ASTRO 2015
Stereotactic radiation therapy for oligmetastases
Dr David Palma – London Health Sciences Centre, London, Canada
What will you be talking about at the joint ASTRO/ESTRO session?
Today at ASTRO/ESTRO we’re talking about the concept of oligometastases and that concept is a relatively new one in oncology. It used to be thought that if a patient had metastases, meaning that they had a cancer that had spread to other parts of the body, then unfortunately that patient would be incurable and they would be treated with palliative treatments only, trying to improve quality of life, maybe extend survival but not to get rid of the cancer. Now we’re recognising that there may be some patients who have a limited number of metastases and that is called oligo, meaning just a few, oligometastases. The hypothesis is that if patients only have a limited number of metastases and you can treat them, you can ablate them with radiation or some other types of treatments, then maybe in some situations the cancer might not come back and in theory some patients could be cured and that’s the topic of our session today.
What are some of the issues in treating patients with oligometastases?
One of the big issues is that it’s very hard for us to determine right now how much benefit patients get if we treat them aggressively with types of radiation such as stereotactic radiation. We know that some patients go a long time without their cancer coming back but there has never been a randomised trial to prove that we can extend the survival in patients with oligometastases in several parts of the body. For patients with a single brain metastasis we know we can improve survival but for every other situation, such as a lung metastasis or a liver metastasis, that has not been proven. So oncologists are struggling a bit, we have to use the best available evidence but it’s not the best possible evidence until we have randomised trials. The difficulty is that in any treatment in medicine we always have to balance the risks with the benefits and we only give a treatment if the benefits outweigh the risks. The problem is that the benefits are not quantified: we don’t know how many patients we have to treat to cure one so it’s hard to weigh that against the possible risks. Even though treatments like stereotactic radiation are very safe there is a small risk of a serious injury and sometimes patients can be hospitalised, it’s not common, but if it happens to your patient it’s unfortunate. So what we’re calling for is we’re calling for better evidence to help physicians decide who to treat aggressively when they have oligometastases and which patients would be best served instead with a palliative approach focussing more on quality of life.
So are there randomised trials already in progress?
There are several trials running at the moment. The one that’s furthest along is a collaboration between my centre in London, Canada and the VU University in Amsterdam where we are randomising patients with up to five oligometastases either to have stereotactic radiation to all of the metastases, and that’s the experimental arm, or in the standard arm to have palliative radiation, palliative chemotherapy. That trial is about two-thirds complete and we expect to finish it in about 2017. It’s currently open in Amsterdam, also in Scotland, across Canada and in Australia, so it’s truly an international effort.
So you have any indication of the findings, or is the trial still closed down?
Yes, it’s still closed down; we won’t know until the final results.
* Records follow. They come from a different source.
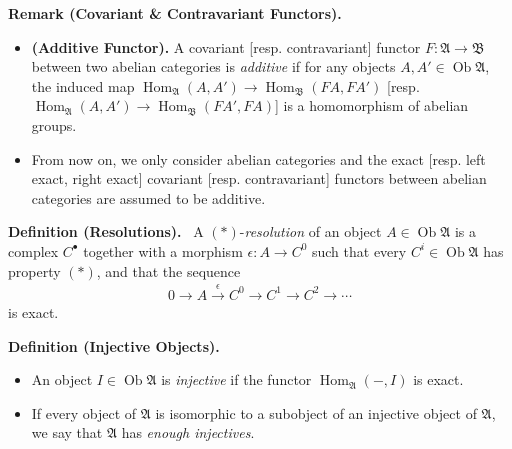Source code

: \documentclass[11pt,a4paper,footinclude=true,headinclude=true]{scrbook} %
\DeclareMathOperator{\Hom}{Hom}
\DeclareMathOperator{\Ob}{Ob}
\newcommand{\Af}{\mathfrak{A}}
\newcommand{\Bf}{\mathfrak{B}}
\newcommand{\<}{\langle}
\newcommand{\>}{\rangle}
\newenvironment{definition}[2][Definition]
    { \begin{mdframed}[backgroundcolor=gray!20] \textbf{#1 #2.}\ }
    {  \end{mdframed}}
\newenvironment{remark}[2][Remark]
    { \begin{mdframed}[backgroundcolor=gray!20] \textbf{#1 #2.} }
    {  \end{mdframed}}
\begin{document}
\begin{remark}{(Covariant \& Contravariant Functors)}\mbox{}
    \begin{itemize}
        \item \textbf{(Additive Functor).} A covariant [resp. contravariant] functor $F:\Af\to\Bf$ between two abelian categories is \textit{additive} if for any objects $A,A'\in\Ob\Af$, the induced map $\Hom_\Af(A,A')\to\Hom_\Bf(FA,FA')$ [resp. $\Hom_\Af(A,A')\to\Hom_\Bf(FA',FA)$] is a homomorphism of abelian groups.
        \item From now on, we only consider abelian categories and the exact [resp. left exact, right exact] covariant [resp. contravariant] functors between abelian categories are assumed to be additive.
    \end{itemize}
\end{remark}

\begin{definition}{(Resolutions)}\newline
    A $(\ast)$-\textit{resolution} of an object $A\in\Ob\Af$ is a complex $C^\bullet$ together with a morphism $\epsilon:A\to C^0$ such that every $C^i\in\Ob\Af$ has property $(\ast)$, and that the sequence
    \begin{align*}
        0\to A\xrightarrow{\epsilon}C^0\to C^1\to C^2\to\cdots
    \end{align*}
    is exact.
\end{definition}

\begin{definition}{(Injective Objects)}
    \begin{itemize}
        \item An object $I\in\Ob\Af$ is \textit{injective} if the functor $\Hom_\Af(-,I)$ is exact.
        \item If every object of $\Af$ is isomorphic to a subobject of an injective object of $\Af$, we say that $\Af$ has \textit{enough injectives}.
    \end{itemize}
\end{definition}
\end{document}
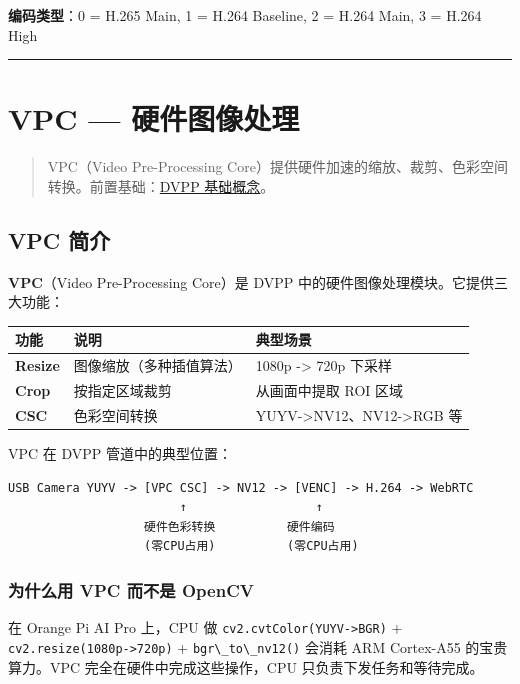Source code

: \textbf{编码类型}：0 = H.265 Main, 1 = H.264 Baseline, 2 = H.264 Main, 3
= H.264 High

\begin{center}\rule{0.5\linewidth}{0.5pt}\end{center}

\section{VPC --- 硬件图像处理}\label{vpc}

\begin{quote}
VPC（Video Pre-Processing
Core）提供硬件加速的缩放、裁剪、色彩空间转换。前置基础：\hyperref[dvpp-basics]{DVPP
基础概念}。
\end{quote}

\subsection{VPC 简介}\label{src-book-chapter6-h84}

\textbf{VPC}（Video Pre-Processing Core）是 DVPP
中的硬件图像处理模块。它提供三大功能：

\begin{longtable}[]{@{}lll@{}}
\toprule\noalign{}
功能 & 说明 & 典型场景 \\
\midrule\noalign{}
\endhead
\bottomrule\noalign{}
\endlastfoot
\textbf{Resize} & 图像缩放（多种插值算法） & 1080p -\textgreater{} 720p
下采样 \\
\textbf{Crop} & 按指定区域裁剪 & 从画面中提取 ROI 区域 \\
\textbf{CSC} & 色彩空间转换 &
YUYV-\textgreater NV12、NV12-\textgreater RGB 等 \\
\end{longtable}

VPC 在 DVPP 管道中的典型位置：

\begin{lstlisting}
USB Camera YUYV -> [VPC CSC] -> NV12 -> [VENC] -> H.264 -> WebRTC
                        ↑                  ↑
                   硬件色彩转换          硬件编码
                   (零CPU占用)          (零CPU占用)
\end{lstlisting}

\subsubsection{为什么用 VPC 而不是 OpenCV}\label{src-book-chapter6-h85}

在 Orange Pi AI Pro 上，CPU 做
\passthrough{\lstinline!cv2.cvtColor(YUYV->BGR)!} +
\passthrough{\lstinline!cv2.resize(1080p->720p)!} +
\passthrough{\lstinline!bgr\_to\_nv12()!} 会消耗 ARM Cortex-A55
的宝贵算力。VPC 完全在硬件中完成这些操作，CPU 只负责下发任务和等待完成。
All there was was an interim analysis with a go/no-go decision but we don’t get the data, we just get told, ‘Continue the trial.’ The data that we do have is data such as single arm observational trials where patients are treated and we follow them to see how they do. Those trials can be quite helpful; we see that in some cases you still have more than half the patients alive at two years, even though they have metastatic disease. But there is no control arm in those trials so we don’t know for sure is the better than expected survival because of the treatment or is it because we’re choosing patients with more indolent cancers. In medicine we’ve been down this road before, sometimes we’ve been fooled by observational data without adequate controls. That happened in the ‘80s and ‘90s when people were doing stem cell transplants for breast cancer – they would get high dose chemotherapy and stem cell transplants, there was a lot of enthusiasm because of better than expected outcomes in uncontrolled trials but when they did the randomised trials the benefit wasn’t there. So we have to be careful making sure that we learn from our past. Nonetheless we are very excited about this paradigm and our hope is that these trials will be positive when they’re done but we have to do the work and find out.
From a practical perspective how can stereotactic radiation therapy currently be used in patients with oligometastases?
What we know right now is we know which patients do well when they have oligometastases and which do poorly. If patients are known to do poorly it’s probably not worthwhile treating them aggressively. There’s a colloquial term for how we identify these patients who do very well and it’s the four aces, like a good poker hand. The four aces are patients who are young, patients who are fit, patients who have slow growing cancers and a low disease burden. So an example of that might be a 35 year old with no medical problems who has a cancer come back with a single metastasis, maybe five years after the original tumour was diagnosed. That would be all four of those aces; that patient is going to do very well. We don’t know for sure if it’s from the treatment but that’s a lot different than somebody who is 70 and has multiple comorbidities, multiple illnesses and they have numerous metastases and the primary tumour is still in place. That’s a bad prognostic factor. So we know how to select people and until we wait for the trials we have to be judicious about offering this treatment to the right population.